Tuesday, September 23, 2008

Five Points History


Audio from an excellent 2 part podcast from the bowery boys'from august 2008
There should be over 50 images in this slide show but very few are showing. Some of the main sources are Patrick Reynold's comic history of New York City, Big Apple Almanac and
stills from the Gangs Of New York via Evan Richards cinematography blog and the map blog from the nypl digital collection
Five Points was a neighborhood area in Lower Manhattan, northeast of City Hall, at the intersection where Baxter [formerly Orange], Worth [formerly Anthony], Park Street [formerly Cross] came together to form a five point intersection. The area was made famous in the book, The Gangs of New York, by Herbert Asbury, 1928, and the screenplay to the 2002 movie. Matthew Dripps’ 1852 map, pl. 2, has the original street names, and notes the presence of the Pirnics Distillery, but not the Mission or House of Industry.

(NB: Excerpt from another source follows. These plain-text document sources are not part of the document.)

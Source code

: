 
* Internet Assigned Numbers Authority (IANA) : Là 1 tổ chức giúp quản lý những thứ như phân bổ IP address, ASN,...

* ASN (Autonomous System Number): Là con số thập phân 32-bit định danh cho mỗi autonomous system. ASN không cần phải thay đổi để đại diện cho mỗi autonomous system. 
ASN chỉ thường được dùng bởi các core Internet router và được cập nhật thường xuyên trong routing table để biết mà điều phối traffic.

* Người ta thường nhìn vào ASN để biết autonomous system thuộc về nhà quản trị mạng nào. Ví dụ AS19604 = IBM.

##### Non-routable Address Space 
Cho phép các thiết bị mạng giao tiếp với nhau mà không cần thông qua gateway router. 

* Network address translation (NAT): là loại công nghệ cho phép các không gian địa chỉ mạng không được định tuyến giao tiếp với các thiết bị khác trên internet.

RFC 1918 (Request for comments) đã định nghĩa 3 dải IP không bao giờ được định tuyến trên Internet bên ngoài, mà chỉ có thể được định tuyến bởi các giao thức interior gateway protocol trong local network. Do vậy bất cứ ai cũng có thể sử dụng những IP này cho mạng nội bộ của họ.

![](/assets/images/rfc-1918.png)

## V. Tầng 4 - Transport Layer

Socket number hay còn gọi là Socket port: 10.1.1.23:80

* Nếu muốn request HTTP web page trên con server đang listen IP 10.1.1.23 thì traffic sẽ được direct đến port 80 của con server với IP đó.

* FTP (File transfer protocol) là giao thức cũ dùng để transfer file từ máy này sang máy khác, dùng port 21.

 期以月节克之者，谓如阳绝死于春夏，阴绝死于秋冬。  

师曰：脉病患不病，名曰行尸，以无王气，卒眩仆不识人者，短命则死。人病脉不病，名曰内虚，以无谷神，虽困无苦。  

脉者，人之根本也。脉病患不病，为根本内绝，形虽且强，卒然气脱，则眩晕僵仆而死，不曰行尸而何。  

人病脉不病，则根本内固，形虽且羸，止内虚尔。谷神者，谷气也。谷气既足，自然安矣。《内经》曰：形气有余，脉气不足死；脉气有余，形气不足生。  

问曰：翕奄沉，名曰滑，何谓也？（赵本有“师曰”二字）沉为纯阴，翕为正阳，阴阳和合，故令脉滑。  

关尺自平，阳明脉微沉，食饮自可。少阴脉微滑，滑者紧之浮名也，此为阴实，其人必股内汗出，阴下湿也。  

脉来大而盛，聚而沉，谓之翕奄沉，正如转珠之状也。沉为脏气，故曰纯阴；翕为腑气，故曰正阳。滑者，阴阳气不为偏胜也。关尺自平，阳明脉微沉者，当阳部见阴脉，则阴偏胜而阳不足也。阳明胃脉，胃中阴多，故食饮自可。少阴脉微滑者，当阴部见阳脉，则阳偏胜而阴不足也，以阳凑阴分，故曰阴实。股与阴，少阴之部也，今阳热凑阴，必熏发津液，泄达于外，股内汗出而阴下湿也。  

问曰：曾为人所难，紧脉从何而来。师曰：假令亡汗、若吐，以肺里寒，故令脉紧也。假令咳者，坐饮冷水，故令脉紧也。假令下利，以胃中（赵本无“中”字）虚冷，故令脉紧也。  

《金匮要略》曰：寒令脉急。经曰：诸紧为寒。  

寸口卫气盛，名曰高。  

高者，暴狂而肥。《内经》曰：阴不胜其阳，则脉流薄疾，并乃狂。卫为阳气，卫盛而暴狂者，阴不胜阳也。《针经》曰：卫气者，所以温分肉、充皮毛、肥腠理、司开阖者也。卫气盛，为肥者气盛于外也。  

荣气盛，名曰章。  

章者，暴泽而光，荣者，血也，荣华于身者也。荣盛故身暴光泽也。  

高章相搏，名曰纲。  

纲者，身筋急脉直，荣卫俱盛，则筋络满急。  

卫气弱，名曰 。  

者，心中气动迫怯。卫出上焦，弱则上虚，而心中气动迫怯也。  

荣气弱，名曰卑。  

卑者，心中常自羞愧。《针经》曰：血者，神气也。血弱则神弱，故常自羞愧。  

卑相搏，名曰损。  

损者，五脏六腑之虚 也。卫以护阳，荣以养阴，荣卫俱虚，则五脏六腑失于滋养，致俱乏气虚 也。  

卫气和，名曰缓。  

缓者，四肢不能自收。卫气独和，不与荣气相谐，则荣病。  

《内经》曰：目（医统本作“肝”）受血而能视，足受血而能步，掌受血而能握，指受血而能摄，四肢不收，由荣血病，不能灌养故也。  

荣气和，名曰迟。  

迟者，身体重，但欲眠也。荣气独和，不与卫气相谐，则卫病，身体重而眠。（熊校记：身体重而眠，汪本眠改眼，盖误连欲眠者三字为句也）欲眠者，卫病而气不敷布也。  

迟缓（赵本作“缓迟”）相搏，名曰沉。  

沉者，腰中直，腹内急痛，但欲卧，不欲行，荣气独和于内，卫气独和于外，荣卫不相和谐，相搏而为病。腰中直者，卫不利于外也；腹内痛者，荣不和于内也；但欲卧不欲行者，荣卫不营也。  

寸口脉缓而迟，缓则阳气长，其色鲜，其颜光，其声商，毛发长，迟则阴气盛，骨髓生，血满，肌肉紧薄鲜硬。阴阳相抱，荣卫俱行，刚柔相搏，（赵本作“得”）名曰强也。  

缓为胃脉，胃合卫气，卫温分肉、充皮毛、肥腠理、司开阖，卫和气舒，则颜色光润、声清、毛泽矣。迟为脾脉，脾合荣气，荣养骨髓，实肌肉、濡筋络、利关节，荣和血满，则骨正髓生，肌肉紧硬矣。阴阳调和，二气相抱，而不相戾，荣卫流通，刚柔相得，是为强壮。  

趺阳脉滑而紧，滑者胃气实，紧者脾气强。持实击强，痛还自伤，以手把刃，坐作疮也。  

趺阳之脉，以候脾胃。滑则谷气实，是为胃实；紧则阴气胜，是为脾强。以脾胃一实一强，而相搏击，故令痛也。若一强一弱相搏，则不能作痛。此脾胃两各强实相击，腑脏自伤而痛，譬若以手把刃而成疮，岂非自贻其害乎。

Matthew Dripps’ 1867 map of New York, pl. 5, still shows the House and Mission. G. W. Bromley’s 1879 Atlas, pl. 4 and the 1885 Robinson atlas, pl. 4, continues to show the Five Points House of Industry and the Five Points Mission, just south of The Tombs, notorious prison. The 1867, 1879 and 1885 maps all show a small underground stream in the area with a dashed line. This Five Points website has additional historical information about Five Points. The Sanborn Manhattan Landbook, pl. 8, shows the current situation with the N.Y. State Office Building and the New York County Courthouse on the old Five Points site.